**What is being asked**: Your answer should consist only of the lines from the line containing "lead_full_pred.shape" through the last line below, each repeated exactly.

**Records provided**:

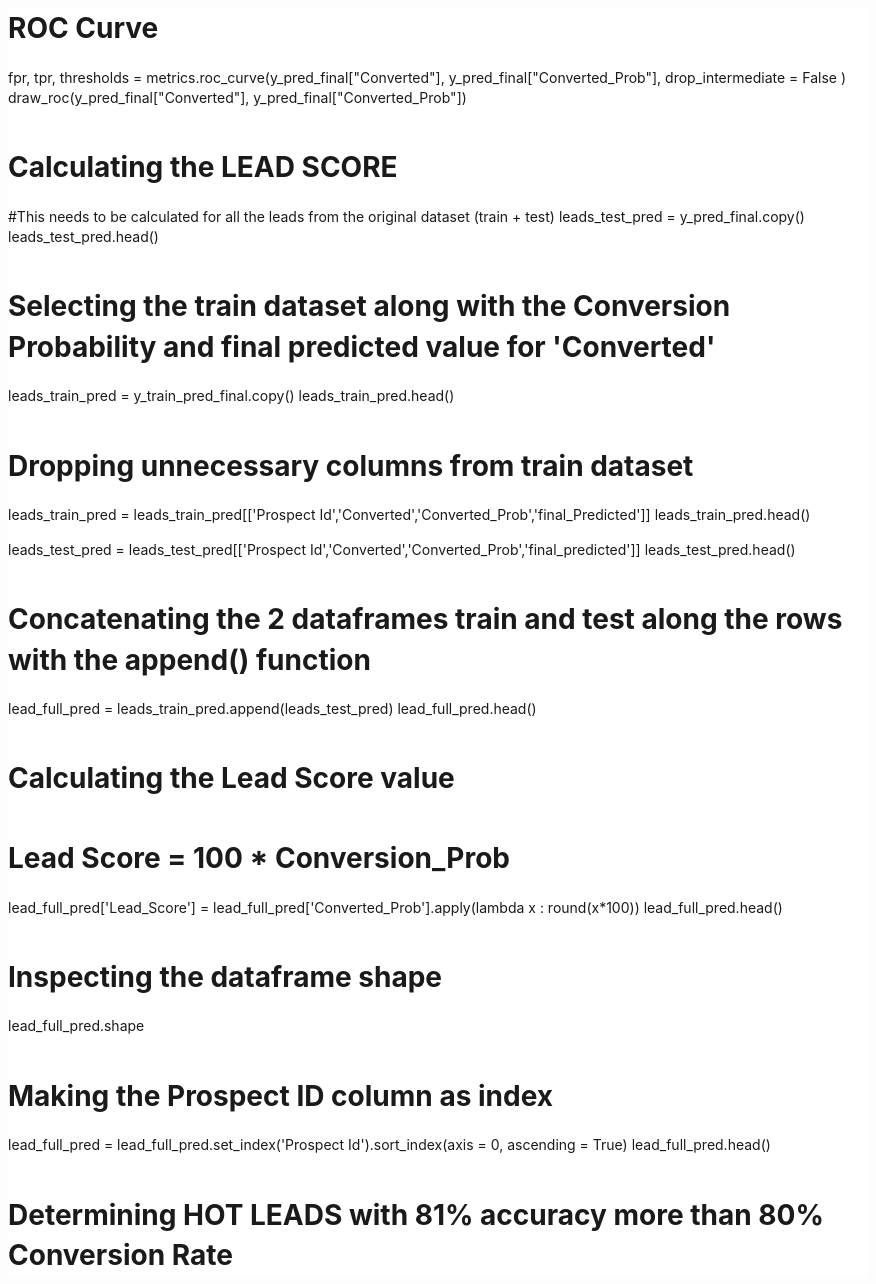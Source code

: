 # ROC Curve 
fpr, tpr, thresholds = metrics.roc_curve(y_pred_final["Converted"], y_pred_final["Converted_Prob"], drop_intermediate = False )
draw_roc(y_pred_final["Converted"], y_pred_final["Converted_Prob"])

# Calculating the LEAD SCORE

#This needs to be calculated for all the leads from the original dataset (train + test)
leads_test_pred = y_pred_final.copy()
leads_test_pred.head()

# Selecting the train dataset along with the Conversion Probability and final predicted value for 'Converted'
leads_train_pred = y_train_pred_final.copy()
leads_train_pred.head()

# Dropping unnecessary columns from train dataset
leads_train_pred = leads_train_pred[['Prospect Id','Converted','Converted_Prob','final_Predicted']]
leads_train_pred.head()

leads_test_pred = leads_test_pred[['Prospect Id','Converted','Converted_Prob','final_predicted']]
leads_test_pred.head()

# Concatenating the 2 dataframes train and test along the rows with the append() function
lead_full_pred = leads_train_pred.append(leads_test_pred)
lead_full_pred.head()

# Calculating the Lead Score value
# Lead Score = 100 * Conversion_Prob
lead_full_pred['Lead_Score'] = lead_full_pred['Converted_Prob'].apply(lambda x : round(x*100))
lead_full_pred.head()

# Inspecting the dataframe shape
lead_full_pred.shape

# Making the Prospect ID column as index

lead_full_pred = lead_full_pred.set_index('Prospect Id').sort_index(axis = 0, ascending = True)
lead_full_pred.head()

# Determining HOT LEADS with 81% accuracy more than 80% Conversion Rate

**Result of the task**:
lead_full_pred.shape

# Making the Prospect ID column as index

lead_full_pred = lead_full_pred.set_index('Prospect Id').sort_index(axis = 0, ascending = True)
lead_full_pred.head()

# Determining HOT LEADS with 81% accuracy more than 80% Conversion Rate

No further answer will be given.